When the legs began to appear, they returned the tadpoles to the “watering
hole,” as we called it, when playing Cowboys & Indians in the field.
My friend Woody lived one
block from me. We started trekking back and forth through neighbor’s yards to
each other’s houses when we were four years old. Our mothers were not concerned
for our safety; we traveled around the neighborhood with my dog Topper and Meg,
a beautiful Irish Setter that lived up the street from Woody.
The urge to be outside
grew stronger as we grew older. It was an endless playland out there, providing
a place for ball games, hut building, hot rod riding, biking, cowboy wars with
cap guns and BB guns, sword fights to defend the castle, tree climbing, roller
skating and exploring the mountain that rose above our neighborhood. We hiked
up the mountain with peanut butter & jelly sandwiches packed in army
surplus knapsacks, with metallic tinged milk carried in war surplus, metal canteens.
As soon as supper was over all the kids in the neighborhood started
campaigning to get back outside. We all had the same curfew, “Come home when the
street lights come on.” Sometimes we gathered on “Junk Street” for a game of bat-ball.

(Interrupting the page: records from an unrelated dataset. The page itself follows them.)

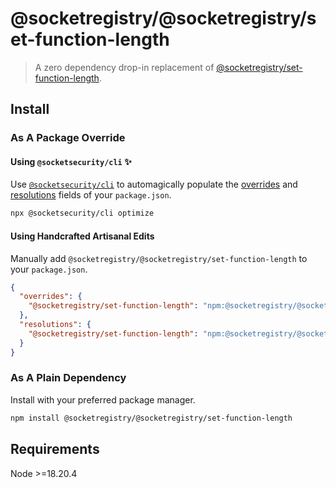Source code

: # @socketregistry/@socketregistry/set-function-length

> A zero dependency drop-in replacement of
> [@socketregistry/set-function-length](https://www.npmjs.com/package/@socketregistry/set-function-length).

## Install

### As A Package Override

#### Using `@socketsecurity/cli` :sparkles:

Use [`@socketsecurity/cli`](https://www.npmjs.com/package/@socketsecurity/cli)
to automagically populate the
[overrides](https://docs.npmjs.com/cli/v9/configuring-npm/package-json#overrides)
and [resolutions](https://yarnpkg.com/configuration/manifest#resolutions) fields
of your `package.json`.

```sh
npx @socketsecurity/cli optimize
```

#### Using Handcrafted Artisanal Edits

Manually add `@socketregistry/@socketregistry/set-function-length` to your
`package.json`.

```json
{
  "overrides": {
    "@socketregistry/set-function-length": "npm:@socketregistry/@socketregistry/set-function-length@^1"
  },
  "resolutions": {
    "@socketregistry/set-function-length": "npm:@socketregistry/@socketregistry/set-function-length@^1"
  }
}
```

### As A Plain Dependency

Install with your preferred package manager.

```sh
npm install @socketregistry/@socketregistry/set-function-length
```

## Requirements

Node &gt;=18.20.4
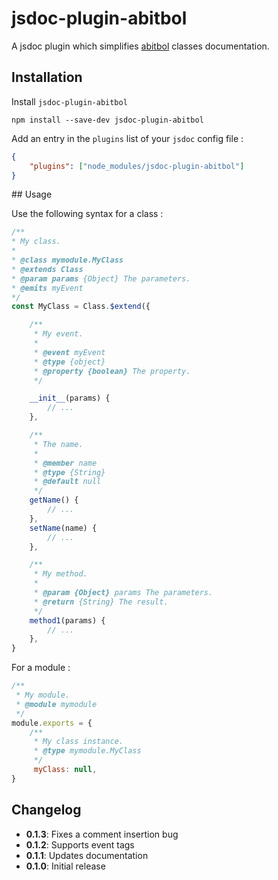 # jsdoc-plugin-abitbol

A jsdoc plugin which simplifies [abitbol](https://github.com/wanadev/abitbol) classes documentation.

## Installation

Install `jsdoc-plugin-abitbol`

```shell
npm install --save-dev jsdoc-plugin-abitbol
```

Add an entry in the `plugins` list of your `jsdoc` config file :

```json
{
    "plugins": ["node_modules/jsdoc-plugin-abitbol"]
}
```

## Usage

Use the following syntax for a class :

```js
/**
* My class.
*
* @class mymodule.MyClass
* @extends Class
* @param params {Object} The parameters.
* @emits myEvent
*/
const MyClass = Class.$extend({

    /**
     * My event.
     *
     * @event myEvent
     * @type {object}
     * @property {boolean} The property.
     */

    __init__(params) {
        // ...
    },

    /**
     * The name.
     *
     * @member name
     * @type {String}
     * @default null
     */
    getName() {
        // ...
    },
    setName(name) {
        // ...
    },

    /**
     * My method.
     *
     * @param {Object} params The parameters.
     * @return {String} The result.
     */
    method1(params) {
        // ...
    },
}
```

For a module :

```js
/**
 * My module.
 * @module mymodule
 */
module.exports = {
    /**
     * My class instance.
     * @type mymodule.MyClass
     */
     myClass: null,
}
```

## Changelog
- **0.1.3**: Fixes a comment insertion bug
- **0.1.2**: Supports event tags
- **0.1.1**: Updates documentation
- **0.1.0**: Initial release
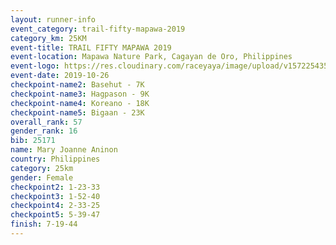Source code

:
 ```yaml
---
layout: runner-info 
event_category: trail-fifty-mapawa-2019 
category_km: 25KM 
event-title: TRAIL FIFTY MAPAWA 2019 
event-location: Mapawa Nature Park, Cagayan de Oro, Philippines 
event-logo: https://res.cloudinary.com/raceyaya/image/upload/v1572254355/logo/trail-fifty-mapawa_fizjmb.jpg 
event-date: 2019-10-26 
checkpoint-name2: Basehut - 7K 
checkpoint-name3: Hagpason - 9K 
checkpoint-name4: Koreano - 18K 
checkpoint-name5: Bigaan - 23K 
overall_rank: 57
gender_rank: 16
bib: 25171
name: Mary Joanne Aninon
country: Philippines
category: 25km
gender: Female
checkpoint2: 1-23-33
checkpoint3: 1-52-40
checkpoint4: 2-33-25
checkpoint5: 5-39-47
finish: 7-19-44
---
```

It was called Junk Street because it was full of junk – piles of left-over
materials from houses going up in our neighborhood during those postwar days
when housing was in short supply. We played in those houses as they went up,
and “borrowed” some of the material laying around to build our tree huts with.
But, only from the scrap piles, (for the most part). Playing ball or playing
Tarzan, swinging from the rafters in newly framed houses, it didn’t matter. All
that mattered, was that we were outside.